Les règles de l’Union pour la protection des obtentions végétales (Upov) sont adoptées par de plus en plus d’États, notamment à l’occasion de la signature d’accords de libre échange. Des chercheurs se sont penchés sur les restrictions qu’impliquent de telles règles. Et ils montrent que, prudents, les paysans s’auto-limitent davantage sur l’utilisation de leurs semences que ce que la loi leur permettrait. Explications*.

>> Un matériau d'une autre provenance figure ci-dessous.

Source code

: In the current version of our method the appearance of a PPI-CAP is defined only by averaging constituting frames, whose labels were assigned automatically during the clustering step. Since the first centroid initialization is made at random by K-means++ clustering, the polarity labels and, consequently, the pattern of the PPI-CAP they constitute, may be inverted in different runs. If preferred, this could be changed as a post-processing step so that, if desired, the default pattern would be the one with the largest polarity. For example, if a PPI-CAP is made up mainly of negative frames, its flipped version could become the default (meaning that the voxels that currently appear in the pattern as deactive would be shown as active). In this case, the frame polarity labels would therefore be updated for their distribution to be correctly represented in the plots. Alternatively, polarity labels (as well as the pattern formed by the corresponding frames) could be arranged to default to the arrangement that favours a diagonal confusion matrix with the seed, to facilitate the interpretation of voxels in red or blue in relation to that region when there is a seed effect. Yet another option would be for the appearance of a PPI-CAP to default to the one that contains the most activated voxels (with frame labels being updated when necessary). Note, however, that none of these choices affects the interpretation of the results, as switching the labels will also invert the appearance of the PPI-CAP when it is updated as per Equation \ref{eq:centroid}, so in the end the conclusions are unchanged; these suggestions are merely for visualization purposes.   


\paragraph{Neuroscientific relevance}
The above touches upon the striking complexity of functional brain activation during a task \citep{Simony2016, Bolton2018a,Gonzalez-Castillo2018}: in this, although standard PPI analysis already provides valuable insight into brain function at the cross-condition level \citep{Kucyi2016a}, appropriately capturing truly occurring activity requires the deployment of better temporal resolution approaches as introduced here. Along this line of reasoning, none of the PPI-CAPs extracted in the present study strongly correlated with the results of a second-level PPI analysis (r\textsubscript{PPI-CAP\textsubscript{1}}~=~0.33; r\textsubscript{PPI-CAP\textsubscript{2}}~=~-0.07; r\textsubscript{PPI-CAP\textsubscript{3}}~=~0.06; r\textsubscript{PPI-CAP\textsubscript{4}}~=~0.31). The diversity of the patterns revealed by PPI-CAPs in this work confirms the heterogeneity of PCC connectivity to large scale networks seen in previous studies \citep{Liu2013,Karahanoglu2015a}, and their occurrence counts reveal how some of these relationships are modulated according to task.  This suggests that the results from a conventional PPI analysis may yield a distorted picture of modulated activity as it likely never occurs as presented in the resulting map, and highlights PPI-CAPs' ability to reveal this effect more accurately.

L’Union européenne négocie régulièrement des accords de libre échange avec différents pays [1]. Dernier en date : celui avec l’Indonésie. La signature de tels accords s’accompagne de l’intégration de certaines règles internationales, notamment ici de celles de l’Upov et celles du Catalogue des variétés dont les semences peuvent être commercialisées. Si l’Upov n’évoque ni n’impose elle-même le Catalogue et/ou la certification des semences, son application ne se conçoit pas sans l’adoption d’une législation nationale de commercialisation des semences les rendant obligatoires.
L’Upov contre les paysans ?

Conçues officiellement au départ pour éviter aux paysans d’acheter des semences défectueuses, les règles d’inscription obligatoire au Catalogue ne sont pas inscrites dans les diverses conventions de l’Upov. Elles reprennent par contre les standards d’identification de variétés distinctes, homogènes et stables définis par l’Upov. Ne peuvent ainsi être enregistrées au Catalogue que les variétés pouvant être couvertes par ce droit de propriété industrielle, au profit des seules entreprises semencières. Et au détriment des paysans qui sélectionnent et maintiennent des semences diversifiées et capables d’évoluer pour s’adapter à la diversité des conditions de culture : ces semences paysannes diversifiées n’ont, du coup, pas accès au Catalogue. (...)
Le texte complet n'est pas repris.